Exercise aim – Return, exactly and in full, the lines of the records below starting at the one with "default-normalized representation of $f$." and ending at the one with "Each row of", and no other lines.

Input for this task –
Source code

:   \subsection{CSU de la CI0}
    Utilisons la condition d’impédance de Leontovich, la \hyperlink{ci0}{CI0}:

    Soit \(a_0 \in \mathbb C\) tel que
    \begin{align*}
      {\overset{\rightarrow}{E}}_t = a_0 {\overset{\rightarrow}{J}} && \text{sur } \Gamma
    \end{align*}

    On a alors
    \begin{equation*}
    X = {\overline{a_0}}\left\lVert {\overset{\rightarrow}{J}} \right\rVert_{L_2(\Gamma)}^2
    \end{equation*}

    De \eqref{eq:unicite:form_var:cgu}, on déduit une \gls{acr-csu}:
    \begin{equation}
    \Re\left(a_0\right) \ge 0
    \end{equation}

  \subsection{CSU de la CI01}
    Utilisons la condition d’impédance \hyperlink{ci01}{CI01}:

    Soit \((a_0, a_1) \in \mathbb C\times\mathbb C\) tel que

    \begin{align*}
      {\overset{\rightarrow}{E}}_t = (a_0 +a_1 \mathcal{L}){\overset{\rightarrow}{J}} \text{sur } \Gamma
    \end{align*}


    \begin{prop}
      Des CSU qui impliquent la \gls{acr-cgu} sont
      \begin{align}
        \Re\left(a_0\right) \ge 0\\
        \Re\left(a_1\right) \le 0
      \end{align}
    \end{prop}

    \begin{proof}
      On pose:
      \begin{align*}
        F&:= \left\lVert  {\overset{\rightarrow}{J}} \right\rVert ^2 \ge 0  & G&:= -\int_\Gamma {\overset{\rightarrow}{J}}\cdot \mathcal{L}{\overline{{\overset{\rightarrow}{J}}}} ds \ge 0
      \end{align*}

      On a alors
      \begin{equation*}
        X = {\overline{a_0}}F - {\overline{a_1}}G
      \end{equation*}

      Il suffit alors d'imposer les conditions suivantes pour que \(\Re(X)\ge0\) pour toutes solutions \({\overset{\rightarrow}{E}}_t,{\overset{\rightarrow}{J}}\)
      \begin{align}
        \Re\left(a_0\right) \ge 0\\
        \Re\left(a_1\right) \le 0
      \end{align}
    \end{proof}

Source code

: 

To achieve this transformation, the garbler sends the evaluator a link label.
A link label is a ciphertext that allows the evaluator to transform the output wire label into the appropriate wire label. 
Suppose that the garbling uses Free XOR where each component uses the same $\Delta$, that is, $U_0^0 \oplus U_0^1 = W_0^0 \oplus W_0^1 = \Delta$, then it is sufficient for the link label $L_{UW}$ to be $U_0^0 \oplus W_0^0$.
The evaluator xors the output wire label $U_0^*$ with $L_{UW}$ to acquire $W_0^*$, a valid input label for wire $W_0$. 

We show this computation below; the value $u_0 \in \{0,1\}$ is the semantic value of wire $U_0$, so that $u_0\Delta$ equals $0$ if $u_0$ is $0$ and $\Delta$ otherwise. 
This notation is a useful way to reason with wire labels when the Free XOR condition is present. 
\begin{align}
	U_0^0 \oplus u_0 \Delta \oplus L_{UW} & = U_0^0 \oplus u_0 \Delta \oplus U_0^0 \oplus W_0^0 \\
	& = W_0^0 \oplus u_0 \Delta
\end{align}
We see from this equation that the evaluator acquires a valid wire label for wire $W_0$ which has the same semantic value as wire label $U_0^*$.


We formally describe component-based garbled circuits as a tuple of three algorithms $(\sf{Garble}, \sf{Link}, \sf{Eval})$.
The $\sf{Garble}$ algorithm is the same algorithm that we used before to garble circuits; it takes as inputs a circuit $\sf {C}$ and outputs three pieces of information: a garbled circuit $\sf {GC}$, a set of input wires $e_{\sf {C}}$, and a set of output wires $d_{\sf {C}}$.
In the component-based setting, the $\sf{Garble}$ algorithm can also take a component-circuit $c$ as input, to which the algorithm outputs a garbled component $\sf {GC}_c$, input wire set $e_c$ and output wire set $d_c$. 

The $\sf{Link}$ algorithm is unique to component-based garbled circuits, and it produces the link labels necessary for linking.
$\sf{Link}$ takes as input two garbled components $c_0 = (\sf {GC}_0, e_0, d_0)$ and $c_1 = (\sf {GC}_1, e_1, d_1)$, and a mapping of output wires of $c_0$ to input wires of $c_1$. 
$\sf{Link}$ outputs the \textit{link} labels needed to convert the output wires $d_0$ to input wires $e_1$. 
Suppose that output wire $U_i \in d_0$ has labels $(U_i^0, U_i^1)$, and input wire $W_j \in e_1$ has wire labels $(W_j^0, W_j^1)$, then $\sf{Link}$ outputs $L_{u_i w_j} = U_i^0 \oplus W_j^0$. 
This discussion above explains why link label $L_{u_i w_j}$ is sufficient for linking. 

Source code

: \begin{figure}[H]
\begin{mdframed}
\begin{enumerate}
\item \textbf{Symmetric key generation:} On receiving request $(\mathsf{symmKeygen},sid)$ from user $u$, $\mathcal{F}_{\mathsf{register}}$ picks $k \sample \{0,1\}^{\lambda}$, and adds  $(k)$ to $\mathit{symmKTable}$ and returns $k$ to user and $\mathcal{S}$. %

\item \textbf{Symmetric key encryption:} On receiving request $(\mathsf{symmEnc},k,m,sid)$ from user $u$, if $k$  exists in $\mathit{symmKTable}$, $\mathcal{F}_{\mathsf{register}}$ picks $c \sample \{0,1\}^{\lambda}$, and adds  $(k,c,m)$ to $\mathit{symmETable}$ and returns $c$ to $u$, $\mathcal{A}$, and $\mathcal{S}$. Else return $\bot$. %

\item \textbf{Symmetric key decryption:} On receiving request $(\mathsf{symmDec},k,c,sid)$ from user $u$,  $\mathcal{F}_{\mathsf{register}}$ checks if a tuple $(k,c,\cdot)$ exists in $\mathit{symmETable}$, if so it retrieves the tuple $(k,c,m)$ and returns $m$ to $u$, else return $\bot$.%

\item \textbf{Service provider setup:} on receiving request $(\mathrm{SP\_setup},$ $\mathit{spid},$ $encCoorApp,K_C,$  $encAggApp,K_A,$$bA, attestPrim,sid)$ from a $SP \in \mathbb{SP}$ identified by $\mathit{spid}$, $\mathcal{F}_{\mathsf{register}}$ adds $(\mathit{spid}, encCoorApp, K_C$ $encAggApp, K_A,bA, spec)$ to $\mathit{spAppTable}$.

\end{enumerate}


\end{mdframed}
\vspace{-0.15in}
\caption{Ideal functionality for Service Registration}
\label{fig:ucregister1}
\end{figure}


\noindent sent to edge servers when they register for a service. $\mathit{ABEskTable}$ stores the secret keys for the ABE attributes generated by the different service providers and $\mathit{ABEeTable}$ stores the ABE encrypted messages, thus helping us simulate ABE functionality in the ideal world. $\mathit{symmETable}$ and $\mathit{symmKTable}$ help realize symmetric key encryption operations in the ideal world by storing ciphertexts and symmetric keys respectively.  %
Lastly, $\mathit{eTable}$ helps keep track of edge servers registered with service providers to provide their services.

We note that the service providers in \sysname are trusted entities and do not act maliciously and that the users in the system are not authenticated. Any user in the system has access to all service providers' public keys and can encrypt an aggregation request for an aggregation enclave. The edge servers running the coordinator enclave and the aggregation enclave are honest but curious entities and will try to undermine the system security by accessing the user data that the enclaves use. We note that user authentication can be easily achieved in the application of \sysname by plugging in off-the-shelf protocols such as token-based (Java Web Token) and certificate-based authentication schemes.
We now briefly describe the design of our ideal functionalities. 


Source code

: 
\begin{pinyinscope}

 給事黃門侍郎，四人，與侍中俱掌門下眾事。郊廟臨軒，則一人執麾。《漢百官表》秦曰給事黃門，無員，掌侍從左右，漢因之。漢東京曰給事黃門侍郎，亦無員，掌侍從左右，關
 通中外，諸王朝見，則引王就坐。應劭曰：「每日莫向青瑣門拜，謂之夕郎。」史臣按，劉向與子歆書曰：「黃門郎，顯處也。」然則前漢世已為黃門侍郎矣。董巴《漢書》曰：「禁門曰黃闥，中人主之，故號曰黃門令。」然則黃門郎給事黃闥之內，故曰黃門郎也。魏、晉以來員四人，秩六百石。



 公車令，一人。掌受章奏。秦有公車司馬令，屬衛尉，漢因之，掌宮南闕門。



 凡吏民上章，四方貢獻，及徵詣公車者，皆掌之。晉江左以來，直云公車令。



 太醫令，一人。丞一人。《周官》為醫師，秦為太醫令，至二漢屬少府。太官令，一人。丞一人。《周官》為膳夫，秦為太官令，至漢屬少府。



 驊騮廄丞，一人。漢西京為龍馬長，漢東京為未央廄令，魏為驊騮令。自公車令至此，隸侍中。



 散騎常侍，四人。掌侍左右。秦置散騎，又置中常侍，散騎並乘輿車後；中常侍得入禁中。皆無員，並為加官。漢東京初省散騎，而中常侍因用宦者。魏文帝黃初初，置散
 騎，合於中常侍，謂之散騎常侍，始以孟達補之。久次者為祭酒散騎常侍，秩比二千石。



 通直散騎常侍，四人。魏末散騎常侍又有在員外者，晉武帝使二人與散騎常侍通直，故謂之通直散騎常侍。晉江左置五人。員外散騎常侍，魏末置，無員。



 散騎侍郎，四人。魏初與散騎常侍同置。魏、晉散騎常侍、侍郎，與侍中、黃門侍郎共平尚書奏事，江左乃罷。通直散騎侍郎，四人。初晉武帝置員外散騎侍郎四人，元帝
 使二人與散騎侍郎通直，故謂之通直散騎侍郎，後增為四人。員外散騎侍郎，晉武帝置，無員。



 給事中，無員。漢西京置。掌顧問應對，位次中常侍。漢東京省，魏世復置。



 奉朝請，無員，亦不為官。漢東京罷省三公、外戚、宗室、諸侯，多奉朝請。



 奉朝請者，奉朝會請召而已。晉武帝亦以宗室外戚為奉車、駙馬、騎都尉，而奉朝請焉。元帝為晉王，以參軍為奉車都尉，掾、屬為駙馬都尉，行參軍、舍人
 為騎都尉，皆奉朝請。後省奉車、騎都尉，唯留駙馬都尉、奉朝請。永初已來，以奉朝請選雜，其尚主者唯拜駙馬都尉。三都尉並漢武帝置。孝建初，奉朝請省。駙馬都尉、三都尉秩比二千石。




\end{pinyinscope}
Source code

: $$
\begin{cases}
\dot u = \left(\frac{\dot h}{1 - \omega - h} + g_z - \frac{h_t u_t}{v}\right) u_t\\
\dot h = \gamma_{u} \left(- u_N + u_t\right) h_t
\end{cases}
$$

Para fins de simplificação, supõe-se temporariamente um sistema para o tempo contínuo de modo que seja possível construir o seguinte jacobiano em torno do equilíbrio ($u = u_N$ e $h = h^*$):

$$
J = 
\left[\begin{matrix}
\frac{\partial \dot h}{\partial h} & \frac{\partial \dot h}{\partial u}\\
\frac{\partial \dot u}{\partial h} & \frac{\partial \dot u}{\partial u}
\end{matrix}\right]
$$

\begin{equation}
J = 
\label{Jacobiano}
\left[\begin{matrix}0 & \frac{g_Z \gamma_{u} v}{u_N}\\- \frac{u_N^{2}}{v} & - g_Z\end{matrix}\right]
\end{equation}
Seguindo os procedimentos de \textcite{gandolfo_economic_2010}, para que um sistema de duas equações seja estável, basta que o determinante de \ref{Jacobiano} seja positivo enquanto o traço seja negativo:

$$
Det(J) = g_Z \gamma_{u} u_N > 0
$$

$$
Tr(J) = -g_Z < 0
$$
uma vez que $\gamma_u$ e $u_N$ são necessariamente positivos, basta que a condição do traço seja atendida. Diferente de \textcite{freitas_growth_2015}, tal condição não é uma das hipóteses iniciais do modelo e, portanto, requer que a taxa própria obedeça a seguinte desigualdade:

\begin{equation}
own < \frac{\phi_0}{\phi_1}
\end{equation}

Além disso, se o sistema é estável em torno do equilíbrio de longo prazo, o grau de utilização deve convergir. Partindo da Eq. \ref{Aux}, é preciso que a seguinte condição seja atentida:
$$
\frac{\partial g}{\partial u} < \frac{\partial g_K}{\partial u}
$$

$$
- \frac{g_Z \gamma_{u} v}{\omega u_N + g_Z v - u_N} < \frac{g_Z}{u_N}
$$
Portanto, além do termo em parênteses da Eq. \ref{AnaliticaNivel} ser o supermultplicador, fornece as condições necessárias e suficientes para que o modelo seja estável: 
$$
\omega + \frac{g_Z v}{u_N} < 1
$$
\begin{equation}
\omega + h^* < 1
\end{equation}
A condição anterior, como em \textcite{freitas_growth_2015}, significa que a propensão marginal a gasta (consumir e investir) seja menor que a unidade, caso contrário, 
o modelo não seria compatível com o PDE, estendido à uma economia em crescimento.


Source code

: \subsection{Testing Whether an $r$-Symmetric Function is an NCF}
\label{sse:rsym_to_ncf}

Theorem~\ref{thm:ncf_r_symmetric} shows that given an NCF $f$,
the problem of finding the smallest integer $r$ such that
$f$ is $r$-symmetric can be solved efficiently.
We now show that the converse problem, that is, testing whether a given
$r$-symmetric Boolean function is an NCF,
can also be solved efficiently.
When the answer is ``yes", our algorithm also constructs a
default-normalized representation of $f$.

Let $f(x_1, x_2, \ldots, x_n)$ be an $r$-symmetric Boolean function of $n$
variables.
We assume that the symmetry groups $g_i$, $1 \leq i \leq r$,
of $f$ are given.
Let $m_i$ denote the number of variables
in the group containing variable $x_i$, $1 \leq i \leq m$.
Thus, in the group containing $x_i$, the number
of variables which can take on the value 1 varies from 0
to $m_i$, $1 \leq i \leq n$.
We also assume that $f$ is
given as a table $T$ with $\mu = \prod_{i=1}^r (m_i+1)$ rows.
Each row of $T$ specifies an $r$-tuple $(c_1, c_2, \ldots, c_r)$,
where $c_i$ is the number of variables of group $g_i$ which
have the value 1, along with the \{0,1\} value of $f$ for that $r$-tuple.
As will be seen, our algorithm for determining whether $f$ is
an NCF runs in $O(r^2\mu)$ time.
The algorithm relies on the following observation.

Response –
default-normalized representation of $f$.

Let $f(x_1, x_2, \ldots, x_n)$ be an $r$-symmetric Boolean function of $n$
variables.
We assume that the symmetry groups $g_i$, $1 \leq i \leq r$,
of $f$ are given.
Let $m_i$ denote the number of variables
in the group containing variable $x_i$, $1 \leq i \leq m$.
Thus, in the group containing $x_i$, the number
of variables which can take on the value 1 varies from 0
to $m_i$, $1 \leq i \leq n$.
We also assume that $f$ is
given as a table $T$ with $\mu = \prod_{i=1}^r (m_i+1)$ rows.
Each row of $T$ specifies an $r$-tuple $(c_1, c_2, \ldots, c_r)$,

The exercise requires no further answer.